§ **Problem details**
Pull each line with the string "will" from the entries.

§ **Source material**
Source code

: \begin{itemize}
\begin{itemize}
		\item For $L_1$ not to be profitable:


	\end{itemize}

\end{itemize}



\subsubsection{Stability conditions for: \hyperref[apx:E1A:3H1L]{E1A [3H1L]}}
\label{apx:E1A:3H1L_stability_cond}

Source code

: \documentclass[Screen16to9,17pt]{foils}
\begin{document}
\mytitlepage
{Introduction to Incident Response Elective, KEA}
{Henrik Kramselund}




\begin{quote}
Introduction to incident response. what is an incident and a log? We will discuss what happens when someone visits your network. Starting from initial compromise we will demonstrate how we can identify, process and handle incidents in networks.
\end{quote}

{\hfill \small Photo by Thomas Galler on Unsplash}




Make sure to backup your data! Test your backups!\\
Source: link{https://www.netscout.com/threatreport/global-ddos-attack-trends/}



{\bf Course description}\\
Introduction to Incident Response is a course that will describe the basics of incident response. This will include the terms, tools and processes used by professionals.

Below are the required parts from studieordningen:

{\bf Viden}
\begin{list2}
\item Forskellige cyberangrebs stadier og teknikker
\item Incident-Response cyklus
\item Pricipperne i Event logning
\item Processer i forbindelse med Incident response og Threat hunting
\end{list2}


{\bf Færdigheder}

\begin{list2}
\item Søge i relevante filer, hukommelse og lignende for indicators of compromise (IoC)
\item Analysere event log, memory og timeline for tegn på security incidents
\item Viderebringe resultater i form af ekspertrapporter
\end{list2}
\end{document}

§ **Response to this task**
Introduction to incident response. what is an incident and a log? We will discuss what happens when someone visits your network. Starting from initial compromise we will demonstrate how we can identify, process and handle incidents in networks.
Introduction to Incident Response is a course that will describe the basics of incident response. This will include the terms, tools and processes used by professionals.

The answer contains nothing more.